Rachel: Huh. A moo point? 
Joey: Yeah, it’s like a cow’s opinion. It just doesn’t matter. It’s moo. 

The above scene is from the popular sitcom “Friends”. Cows’ opinions might not matter, but ours surely do, right? (Do not burst my bubble, I choose to believe so.)

What prompted me to write a post about opinions? Just yesterday, Business Insider posted an article entitled: “A Yale psychologist’s simple thought experiment temporarily turned conservatives into liberals”. The article greatly simplifies how to change other people’s political views; how to turn a liberal into a conservative and how to turn a conservative into a liberal. It argues that a simple trick can fix all your debate problems. Well, at least temporarily. Hmm… how long does that temporary state last? *imagines a Pinky and The Brain world domination scenario*

How to turn a liberal into a conservative?

Supposedly, to turn a liberal into a more conservative constituent, one should feed him/ her scary thoughts, making them fear for their lives. Is that not natural? We all have survival instincts, which kick in when our lives are in danger. In the end, when it counts, we usually prefer to live rather than die. (This excludes suicide scenarios. However, many do walk away from the ledge.) The article does admit that conservatives have been more difficult to sway in social experiments. Until now…

How to turn a conservative into a liberal?

The study involved 145 people (which is statistically significant but is not a huge study source), and the results showed that conservatives can be swayed into thinking like more of a liberal on social issues (no change on economic views). What made them change? They were told to imagine they had superpowers and were physically invulnerable (bullets would not harm them, falling off a cliff would not either, the fire would not burn them, etc.). Then, they were asked if they thought there was social inequality and if they wanted to make some social changes. Being primed to think they were superheroes, people expressed more relaxed opinions on social issues, leaning more towards the natural opinions of liberals. In contrast, liberals; views did not change after this “superhero” scenario. The conclusion of the study was that if you just make people feel safe, they will all become liberals. At least on social issues. At least temporarily.

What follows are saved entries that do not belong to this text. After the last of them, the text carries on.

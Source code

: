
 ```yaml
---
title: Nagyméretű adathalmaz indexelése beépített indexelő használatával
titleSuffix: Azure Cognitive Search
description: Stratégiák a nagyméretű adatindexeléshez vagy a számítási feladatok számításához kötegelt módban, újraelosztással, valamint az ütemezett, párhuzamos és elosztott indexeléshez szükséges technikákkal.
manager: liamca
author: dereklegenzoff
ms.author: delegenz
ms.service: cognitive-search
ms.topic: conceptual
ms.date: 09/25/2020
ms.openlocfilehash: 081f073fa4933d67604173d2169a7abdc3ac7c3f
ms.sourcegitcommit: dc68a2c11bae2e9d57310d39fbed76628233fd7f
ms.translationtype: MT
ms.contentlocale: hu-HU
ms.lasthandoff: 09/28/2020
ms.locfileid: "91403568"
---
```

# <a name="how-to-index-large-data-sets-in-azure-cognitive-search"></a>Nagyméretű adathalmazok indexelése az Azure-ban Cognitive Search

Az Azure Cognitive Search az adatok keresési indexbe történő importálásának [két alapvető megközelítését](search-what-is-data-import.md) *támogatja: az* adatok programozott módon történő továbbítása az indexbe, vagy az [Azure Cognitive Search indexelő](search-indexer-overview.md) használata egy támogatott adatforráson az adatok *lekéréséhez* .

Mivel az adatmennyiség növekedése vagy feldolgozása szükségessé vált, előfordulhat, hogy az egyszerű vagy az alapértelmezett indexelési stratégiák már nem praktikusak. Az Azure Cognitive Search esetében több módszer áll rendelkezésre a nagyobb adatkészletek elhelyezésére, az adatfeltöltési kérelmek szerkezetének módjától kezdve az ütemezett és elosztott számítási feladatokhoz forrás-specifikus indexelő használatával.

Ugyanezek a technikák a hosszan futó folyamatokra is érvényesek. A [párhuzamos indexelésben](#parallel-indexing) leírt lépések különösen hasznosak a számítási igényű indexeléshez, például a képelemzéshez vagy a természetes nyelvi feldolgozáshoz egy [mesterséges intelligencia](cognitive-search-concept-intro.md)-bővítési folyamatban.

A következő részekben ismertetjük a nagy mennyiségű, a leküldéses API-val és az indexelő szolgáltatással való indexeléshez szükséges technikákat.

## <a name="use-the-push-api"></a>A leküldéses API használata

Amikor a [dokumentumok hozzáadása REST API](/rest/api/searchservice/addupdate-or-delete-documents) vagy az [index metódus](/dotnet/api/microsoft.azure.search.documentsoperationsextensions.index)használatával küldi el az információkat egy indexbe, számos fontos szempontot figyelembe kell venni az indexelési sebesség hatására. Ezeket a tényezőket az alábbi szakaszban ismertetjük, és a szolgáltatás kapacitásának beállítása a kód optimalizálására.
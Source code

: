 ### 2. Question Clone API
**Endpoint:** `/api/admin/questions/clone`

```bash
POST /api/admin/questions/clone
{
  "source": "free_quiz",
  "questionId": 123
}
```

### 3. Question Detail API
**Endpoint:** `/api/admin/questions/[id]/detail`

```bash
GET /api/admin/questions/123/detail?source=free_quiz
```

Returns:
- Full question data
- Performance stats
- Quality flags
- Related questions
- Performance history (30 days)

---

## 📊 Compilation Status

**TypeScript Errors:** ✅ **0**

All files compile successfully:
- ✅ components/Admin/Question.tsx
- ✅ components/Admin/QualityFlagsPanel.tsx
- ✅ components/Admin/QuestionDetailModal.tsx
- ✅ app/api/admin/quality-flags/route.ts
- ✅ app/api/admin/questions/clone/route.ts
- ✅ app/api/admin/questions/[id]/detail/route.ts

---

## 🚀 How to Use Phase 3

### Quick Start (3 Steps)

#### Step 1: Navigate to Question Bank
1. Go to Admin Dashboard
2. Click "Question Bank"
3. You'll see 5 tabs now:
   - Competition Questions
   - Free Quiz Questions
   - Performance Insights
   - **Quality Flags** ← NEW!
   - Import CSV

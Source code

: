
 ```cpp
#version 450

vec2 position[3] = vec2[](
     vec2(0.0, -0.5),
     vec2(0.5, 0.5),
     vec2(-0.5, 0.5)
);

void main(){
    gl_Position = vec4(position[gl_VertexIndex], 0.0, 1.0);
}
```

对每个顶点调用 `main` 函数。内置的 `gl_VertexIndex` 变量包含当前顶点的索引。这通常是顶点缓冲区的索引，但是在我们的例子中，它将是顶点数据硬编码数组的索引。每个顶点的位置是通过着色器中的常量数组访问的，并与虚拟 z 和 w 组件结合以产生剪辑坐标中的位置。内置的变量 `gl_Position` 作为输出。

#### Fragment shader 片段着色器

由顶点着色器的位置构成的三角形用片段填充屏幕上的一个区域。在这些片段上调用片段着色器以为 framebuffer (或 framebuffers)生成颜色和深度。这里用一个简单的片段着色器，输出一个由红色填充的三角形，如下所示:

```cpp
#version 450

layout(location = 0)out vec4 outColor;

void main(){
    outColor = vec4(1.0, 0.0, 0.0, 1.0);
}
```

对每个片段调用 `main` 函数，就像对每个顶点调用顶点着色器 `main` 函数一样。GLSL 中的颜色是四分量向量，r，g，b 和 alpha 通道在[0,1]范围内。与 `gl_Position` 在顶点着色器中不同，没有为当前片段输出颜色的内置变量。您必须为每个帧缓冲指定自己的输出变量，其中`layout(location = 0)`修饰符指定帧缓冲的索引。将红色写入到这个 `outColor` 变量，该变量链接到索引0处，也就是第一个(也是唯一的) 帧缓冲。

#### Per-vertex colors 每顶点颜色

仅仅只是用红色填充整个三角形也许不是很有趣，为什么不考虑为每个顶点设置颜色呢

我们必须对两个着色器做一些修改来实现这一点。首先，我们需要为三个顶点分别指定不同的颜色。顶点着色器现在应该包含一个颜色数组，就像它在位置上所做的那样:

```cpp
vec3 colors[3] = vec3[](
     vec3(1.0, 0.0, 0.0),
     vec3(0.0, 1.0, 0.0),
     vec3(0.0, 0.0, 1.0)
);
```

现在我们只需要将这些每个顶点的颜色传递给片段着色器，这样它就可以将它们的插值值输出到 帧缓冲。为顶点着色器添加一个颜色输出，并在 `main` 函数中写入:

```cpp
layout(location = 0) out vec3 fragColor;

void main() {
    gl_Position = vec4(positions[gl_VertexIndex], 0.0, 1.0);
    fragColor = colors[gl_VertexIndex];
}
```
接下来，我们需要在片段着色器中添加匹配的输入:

I could not believe how silly this article was. First of all, IT WAS PRETEND! Of course, my views would change if I was transported into my idyllic, imaginary world. Guess what!?! That is not reality. You are not going to wake up tomorrow with superpowers! (If you do, please message me, so I can revel in your glory.) The world will not magically fix itself. Also, it was not about making people feel safer, but about being able to do anything. It made them feel invincible. Made them feel like a god. And if they could do anything, why would they care about the mundane issues of other “normal” people? If they had the upper hand, they would care less about what others did. Greedy? Maybe. But that is human nature.

How easy is it to change YOUR opinions?

Below is my own opinion building history, which also explains how I acquire them.


As you can see from my other blog posts, I am a rather opinionated person. We all have certain views on various topics. Whether these are correct or not is a whole other topic. During my early teenage years, when I consciously started building my viewpoints, I believed that changing one’s opinions either proved those opinions were wrong in the first place, or that the person who changed them was simply like a flag in the wind – dancing in whichever direction the wind was blowing in at that time. My opinions were firm and no one could change them. It felt like a way for me to keep my integrity intact. At that time, my opinions were limited to the micro-environment of a teenager’s world (music, opposite sex, parties, classes, snacks, TV, fashion, etc.).

In high school, my religious and political views started getting challenged, and I discovered the art of research outside of my own experiences. Not that your personal experience is not important, but being able to cite vital research proving your arguments and disproving the counterarguments can prove useful. Unfortunately, actual exchanges of arguments were still too sparse, as not many people were interested in serious conversations. It was during my college years that I met a lot of other passionate people. We did not always agree, but we were always up for a debate. Yes, deep down everyone hoped to change other people’s minds (which actually did happen every now and then), but the main goal was to spark a brainstorm. It provided a platform to all those ideas you had in your head and were now able to test out in the open to see how they held up to scrutiny. We did this in class for grades, and then at the dorms for fun. Even at parties. Any time and any place were good. We did not call each other names. We did not get offended. Worst case scenario – we disagreed and returned to a drinking game. The point was to learn to argue anything and everything because there are pros and cons for anything and everything. We would only stop when the time ran out, and the professor had to evaluate us. I now believed that opinions could change. It might be caused by someone presenting some unknown to you facts, your actual life experiences, more research, or all of the above. In fact, I now have more respect for those who change their minds based on proof, than those who choose to stick to their opinions even when they are proven wrong. At this point, my opinions are related to my micro-environment, but also the macro-environment.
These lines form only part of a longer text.